• **What is required**
Pick out every line of the entries below where "visual" occurs, and copy those lines.

Saved entries:
□ □ □ □ □

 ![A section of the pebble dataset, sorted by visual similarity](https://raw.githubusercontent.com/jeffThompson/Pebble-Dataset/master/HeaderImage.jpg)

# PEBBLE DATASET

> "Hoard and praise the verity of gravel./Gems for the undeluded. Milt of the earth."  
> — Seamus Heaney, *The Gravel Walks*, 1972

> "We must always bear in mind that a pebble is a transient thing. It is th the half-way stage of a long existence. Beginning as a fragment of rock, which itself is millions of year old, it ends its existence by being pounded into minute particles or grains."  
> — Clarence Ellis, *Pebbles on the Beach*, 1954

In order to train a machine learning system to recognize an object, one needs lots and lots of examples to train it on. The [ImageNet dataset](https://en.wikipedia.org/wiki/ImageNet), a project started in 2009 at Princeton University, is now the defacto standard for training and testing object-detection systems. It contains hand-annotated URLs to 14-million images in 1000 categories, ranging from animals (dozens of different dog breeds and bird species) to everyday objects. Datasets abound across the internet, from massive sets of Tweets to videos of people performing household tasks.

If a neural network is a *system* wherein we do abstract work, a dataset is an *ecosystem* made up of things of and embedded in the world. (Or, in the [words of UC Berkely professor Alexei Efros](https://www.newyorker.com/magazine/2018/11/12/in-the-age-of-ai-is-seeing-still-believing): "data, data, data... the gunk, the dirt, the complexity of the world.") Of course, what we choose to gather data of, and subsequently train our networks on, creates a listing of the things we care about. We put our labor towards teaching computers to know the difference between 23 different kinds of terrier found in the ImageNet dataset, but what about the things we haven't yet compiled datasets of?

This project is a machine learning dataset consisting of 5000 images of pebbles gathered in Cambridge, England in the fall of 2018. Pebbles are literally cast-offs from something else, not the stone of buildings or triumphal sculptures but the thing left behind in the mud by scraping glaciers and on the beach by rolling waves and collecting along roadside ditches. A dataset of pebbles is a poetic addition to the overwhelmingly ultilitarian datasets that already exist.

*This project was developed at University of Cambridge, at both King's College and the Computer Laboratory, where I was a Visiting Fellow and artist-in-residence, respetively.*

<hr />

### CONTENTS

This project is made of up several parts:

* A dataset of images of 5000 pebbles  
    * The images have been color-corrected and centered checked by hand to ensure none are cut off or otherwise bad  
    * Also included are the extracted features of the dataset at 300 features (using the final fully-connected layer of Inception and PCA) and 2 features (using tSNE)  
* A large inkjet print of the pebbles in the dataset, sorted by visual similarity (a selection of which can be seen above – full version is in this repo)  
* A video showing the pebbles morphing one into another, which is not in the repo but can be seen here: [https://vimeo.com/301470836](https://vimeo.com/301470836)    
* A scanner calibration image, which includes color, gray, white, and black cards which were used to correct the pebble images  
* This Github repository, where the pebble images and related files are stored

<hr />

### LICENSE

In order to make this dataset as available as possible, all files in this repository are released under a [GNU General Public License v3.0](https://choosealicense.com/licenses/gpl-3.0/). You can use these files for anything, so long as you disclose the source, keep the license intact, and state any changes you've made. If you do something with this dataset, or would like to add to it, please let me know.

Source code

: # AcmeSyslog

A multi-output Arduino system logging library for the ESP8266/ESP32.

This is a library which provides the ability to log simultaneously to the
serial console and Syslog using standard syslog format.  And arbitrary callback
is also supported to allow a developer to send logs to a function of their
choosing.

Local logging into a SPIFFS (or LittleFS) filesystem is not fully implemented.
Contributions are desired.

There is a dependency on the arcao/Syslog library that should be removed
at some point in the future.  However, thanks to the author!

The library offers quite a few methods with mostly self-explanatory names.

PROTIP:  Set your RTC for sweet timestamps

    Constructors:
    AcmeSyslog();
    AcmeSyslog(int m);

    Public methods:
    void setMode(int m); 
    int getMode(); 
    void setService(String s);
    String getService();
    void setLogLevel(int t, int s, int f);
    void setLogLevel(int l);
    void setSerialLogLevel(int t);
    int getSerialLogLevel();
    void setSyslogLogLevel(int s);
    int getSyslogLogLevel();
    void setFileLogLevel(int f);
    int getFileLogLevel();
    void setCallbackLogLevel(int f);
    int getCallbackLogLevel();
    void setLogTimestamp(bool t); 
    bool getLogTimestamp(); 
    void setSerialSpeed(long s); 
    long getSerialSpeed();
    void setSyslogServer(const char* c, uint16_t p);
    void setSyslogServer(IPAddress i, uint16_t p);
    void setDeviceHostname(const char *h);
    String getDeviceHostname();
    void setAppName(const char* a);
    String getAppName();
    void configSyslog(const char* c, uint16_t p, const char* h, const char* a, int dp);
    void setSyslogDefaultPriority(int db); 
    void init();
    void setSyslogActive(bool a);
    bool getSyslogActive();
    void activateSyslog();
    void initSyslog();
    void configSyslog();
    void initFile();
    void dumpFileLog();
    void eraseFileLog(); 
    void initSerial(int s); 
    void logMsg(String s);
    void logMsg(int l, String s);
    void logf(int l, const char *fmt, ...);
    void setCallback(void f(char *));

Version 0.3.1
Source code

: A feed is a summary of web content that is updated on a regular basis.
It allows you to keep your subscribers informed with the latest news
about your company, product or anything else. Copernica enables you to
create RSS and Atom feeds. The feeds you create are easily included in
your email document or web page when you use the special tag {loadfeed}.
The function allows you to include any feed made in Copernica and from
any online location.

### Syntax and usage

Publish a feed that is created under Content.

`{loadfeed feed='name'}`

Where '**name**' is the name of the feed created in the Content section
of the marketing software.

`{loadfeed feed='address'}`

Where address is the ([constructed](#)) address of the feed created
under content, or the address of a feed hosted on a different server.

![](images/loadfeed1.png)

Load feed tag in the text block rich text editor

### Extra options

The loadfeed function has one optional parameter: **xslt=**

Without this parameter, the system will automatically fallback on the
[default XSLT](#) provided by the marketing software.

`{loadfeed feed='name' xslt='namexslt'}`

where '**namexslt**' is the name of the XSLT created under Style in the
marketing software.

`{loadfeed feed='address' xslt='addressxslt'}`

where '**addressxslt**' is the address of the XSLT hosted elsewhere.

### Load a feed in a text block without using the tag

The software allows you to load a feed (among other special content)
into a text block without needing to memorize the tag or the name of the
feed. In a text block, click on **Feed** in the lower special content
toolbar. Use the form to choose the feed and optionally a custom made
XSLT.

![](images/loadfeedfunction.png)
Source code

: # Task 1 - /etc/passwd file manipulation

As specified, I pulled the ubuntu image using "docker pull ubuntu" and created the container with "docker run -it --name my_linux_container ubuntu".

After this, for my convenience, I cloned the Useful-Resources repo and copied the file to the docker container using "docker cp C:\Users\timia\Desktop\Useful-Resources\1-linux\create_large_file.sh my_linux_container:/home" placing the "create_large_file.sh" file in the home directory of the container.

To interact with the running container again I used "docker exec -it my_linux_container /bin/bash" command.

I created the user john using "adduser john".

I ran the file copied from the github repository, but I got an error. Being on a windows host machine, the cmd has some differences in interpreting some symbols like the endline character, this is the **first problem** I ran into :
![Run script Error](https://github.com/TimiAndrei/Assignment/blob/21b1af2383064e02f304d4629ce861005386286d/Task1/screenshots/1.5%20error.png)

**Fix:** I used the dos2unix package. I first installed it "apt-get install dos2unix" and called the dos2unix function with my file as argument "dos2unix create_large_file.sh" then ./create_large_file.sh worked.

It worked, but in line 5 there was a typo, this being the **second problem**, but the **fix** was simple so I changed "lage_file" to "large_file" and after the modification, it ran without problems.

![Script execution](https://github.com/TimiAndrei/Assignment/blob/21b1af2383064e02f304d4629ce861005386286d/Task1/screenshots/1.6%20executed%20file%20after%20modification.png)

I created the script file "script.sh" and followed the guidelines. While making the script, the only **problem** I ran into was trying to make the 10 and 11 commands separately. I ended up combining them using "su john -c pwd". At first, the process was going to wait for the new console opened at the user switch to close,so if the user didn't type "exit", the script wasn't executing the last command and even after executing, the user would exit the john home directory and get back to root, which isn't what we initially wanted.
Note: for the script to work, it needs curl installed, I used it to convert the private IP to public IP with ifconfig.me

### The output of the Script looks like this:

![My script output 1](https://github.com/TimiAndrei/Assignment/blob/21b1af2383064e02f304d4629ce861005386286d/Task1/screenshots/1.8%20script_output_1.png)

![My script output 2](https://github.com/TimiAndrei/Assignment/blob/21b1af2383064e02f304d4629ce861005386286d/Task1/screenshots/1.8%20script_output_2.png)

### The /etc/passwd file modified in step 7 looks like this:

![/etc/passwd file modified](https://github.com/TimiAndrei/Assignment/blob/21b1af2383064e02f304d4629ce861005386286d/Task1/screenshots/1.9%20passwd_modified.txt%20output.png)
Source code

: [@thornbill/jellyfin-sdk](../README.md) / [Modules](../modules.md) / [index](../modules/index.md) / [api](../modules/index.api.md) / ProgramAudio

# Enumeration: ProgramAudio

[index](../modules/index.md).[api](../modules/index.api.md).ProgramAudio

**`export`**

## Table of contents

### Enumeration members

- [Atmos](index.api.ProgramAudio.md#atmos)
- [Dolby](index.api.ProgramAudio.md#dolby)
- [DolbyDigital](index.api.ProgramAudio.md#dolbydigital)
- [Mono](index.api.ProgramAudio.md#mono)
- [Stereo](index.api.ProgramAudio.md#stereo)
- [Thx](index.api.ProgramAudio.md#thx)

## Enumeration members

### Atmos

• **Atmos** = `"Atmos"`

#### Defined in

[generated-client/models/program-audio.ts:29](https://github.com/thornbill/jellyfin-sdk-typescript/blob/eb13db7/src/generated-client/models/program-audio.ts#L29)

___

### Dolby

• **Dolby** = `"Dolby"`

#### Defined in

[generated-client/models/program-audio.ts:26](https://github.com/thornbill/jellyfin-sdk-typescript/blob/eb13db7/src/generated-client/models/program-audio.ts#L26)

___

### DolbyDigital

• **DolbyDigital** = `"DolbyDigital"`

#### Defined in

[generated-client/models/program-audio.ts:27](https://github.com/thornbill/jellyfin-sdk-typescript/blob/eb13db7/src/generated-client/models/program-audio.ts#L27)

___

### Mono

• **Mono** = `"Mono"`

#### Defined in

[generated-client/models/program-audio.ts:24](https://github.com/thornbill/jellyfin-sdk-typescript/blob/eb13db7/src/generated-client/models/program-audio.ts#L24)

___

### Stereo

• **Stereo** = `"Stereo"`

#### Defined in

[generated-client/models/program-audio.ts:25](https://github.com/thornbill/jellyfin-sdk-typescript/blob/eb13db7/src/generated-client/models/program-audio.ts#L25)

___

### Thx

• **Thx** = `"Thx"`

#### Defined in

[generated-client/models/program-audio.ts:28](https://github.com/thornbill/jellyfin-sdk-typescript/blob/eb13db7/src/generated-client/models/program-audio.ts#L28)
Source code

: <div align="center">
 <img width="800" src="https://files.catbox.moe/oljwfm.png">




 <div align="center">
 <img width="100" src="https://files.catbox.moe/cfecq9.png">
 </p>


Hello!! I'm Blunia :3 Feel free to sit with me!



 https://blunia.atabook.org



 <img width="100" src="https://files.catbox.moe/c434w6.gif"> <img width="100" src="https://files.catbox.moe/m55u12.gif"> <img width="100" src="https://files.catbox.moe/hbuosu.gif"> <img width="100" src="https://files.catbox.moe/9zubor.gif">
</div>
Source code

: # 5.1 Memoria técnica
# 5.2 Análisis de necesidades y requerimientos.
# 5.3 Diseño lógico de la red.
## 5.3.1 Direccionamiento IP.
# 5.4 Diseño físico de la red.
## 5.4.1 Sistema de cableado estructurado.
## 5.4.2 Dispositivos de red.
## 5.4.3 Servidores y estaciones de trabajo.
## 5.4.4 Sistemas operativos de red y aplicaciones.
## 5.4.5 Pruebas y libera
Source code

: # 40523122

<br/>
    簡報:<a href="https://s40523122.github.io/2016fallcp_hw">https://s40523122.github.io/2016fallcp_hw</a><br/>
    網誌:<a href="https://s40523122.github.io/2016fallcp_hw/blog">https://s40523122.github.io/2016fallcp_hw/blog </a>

□ □ □ □ □

• **Answer area**
 ![A section of the pebble dataset, sorted by visual similarity](https://raw.githubusercontent.com/jeffThompson/Pebble-Dataset/master/HeaderImage.jpg)
* A large inkjet print of the pebbles in the dataset, sorted by visual similarity (a selection of which can be seen above – full version is in this repo)  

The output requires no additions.